Juvenile myasthenia gravis

The symptoms of myasthenia gravis (MG), an autoimmune neuromuscular disease that causes muscle weakness and fatigue, can emerge at any age. When the rare disorder affects children and teens, it is called juvenile myasthenia gravis.

Like other types of MG, juvenile MG occurs when the immune system mistakenly disrupts communication between muscles and nerves, leading to weakness in various muscle groups that worsens with activity and improves with rest.

In the U.S., MG in children accounts for approximately 10% to 15% of all MG cases. This proportion is much higher in other regions, particularly in Asia, where as many as half of cases may affect children younger than 18. Girls are generally more likely to develop juvenile MG than boys.

Early diagnosis and appropriate pediatric MG treatments can help manage symptoms and improve quality of life for children and young adults living with MG.

Causes

Juvenile MG occurs when the body produces antibodies that target proteins involved in nerve-muscle communication. That, in turn, causes muscle weakness and fatigue.
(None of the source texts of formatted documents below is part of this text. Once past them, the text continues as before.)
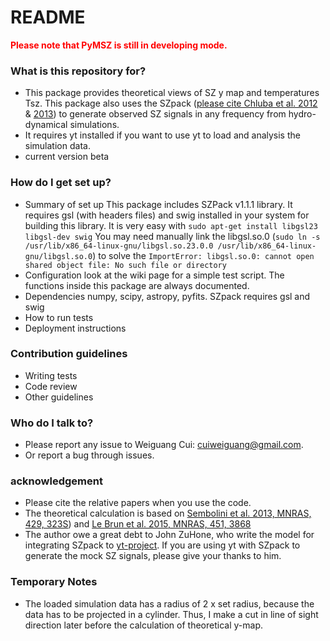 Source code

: # README

<span style="color:red"> **Please note that PyMSZ is still in developing mode.** </span>

### What is this repository for?

-   This package provides theoretical views of SZ y map and temperatures Tsz. This package also uses the SZpack ([please cite Chluba et al. 2012](http://adsabs.harvard.edu/abs/2012MNRAS.426..510C) & [2013](http://adsabs.harvard.edu/abs/2013MNRAS.430.3054C)) to generate observed SZ signals in any frequency from hydro-dynamical simulations.
-   It requires yt installed if you want to use yt to load and analysis the simulation data.
-   current version beta

### How do I get set up?

-   Summary of set up
  This package includes SZPack v1.1.1 library. It requires gsl (with headers files) and swig installed in your system for building this library. It is very easy with `sudo apt-get install libgsl23 libgsl-dev swig` You may need manually link the libgsl.so.0 (`sudo ln -s  /usr/lib/x86_64-linux-gnu/libgsl.so.23.0.0 /usr/lib/x86_64-linux-gnu/libgsl.so.0`) to solve the `ImportError: libgsl.so.0: cannot open shared object file: No such file or directory`
-   Configuration
  look at the wiki page for a simple test script. The functions inside this package are always documented.
-   Dependencies
  numpy, scipy, astropy, pyfits. SZpack requires gsl and swig
-   How to run tests
-   Deployment instructions

### Contribution guidelines

-   Writing tests
-   Code review
-   Other guidelines

### Who do I talk to?

-   Please report any issue to Weiguang Cui: cuiweiguang@gmail.com.
-   Or report a bug through issues.

### acknowledgement

-   Please cite the relative papers when you use the code.
-   The theoretical calculation is based on [Sembolini et al. 2013, MNRAS, 429, 323S](http://adsabs.harvard.edu/abs/2013MNRAS.429..323S)) and [Le Brun et al. 2015, MNRAS, 451, 3868](http://dx.doi.org/10.1093/mnras/stv1172)
-   The author owe a great debt to John ZuHone, who write the model for integrating SZpack to [yt-project](http://yt-project.org/). If you are using yt with SZpack to generate the mock SZ signals, please give your thanks to him.

### Temporary Notes

-   The loaded simulation data has a radius of 2 x set radius, because the data has to be projected in a cylinder. Thus, I make a cut in line of sight direction later before the calculation of theoretical y-map.
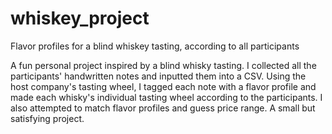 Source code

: # whiskey_project
Flavor profiles for a blind whiskey tasting, according to all participants

A fun personal project inspired by a blind whisky tasting. I collected all the participants' handwritten notes and inputted them into a CSV. Using the host company's tasting wheel, I tagged each note with a flavor profile and made each whisky's individual tasting wheel according to the participants. I also attempted to match flavor profiles and guess price range. A small but satisfying project.
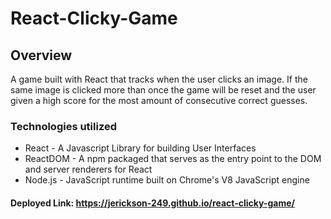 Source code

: # React-Clicky-Game

## Overview
A game built with React that tracks when the user clicks an image. If the same image is clicked more than once the game will be reset and the user given a high score for the most amount of consecutive correct guesses. 

### Technologies utilized
* React - A Javascript Library for building User Interfaces
* ReactDOM - A npm packaged that serves as the entry point to the DOM and server renderers for React
* Node.js - JavaScript runtime built on Chrome's V8 JavaScript engine

#### Deployed Link: https://jerickson-249.github.io/react-clicky-game/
Most children with juvenile MG have antibodies that target the acetylcholine receptor (AChR) protein, which enables muscle cells to receive signals from nerve cells. As with adult MG, other types of antibodies can also less commonly cause the disease, including those targeting a protein called muscle-specific kinase (MuSK). Some children may also be seronegative, meaning they test negative for common disease-causing antibodies.

Some children and teenagers with MG may have abnormalities in the thymus gland, an immune organ in the chest. These abnormalities may trigger the production of antibodies that target AChR. The most common thymus problem in juvenile MG is an enlarged gland, called thymic hyperplasia.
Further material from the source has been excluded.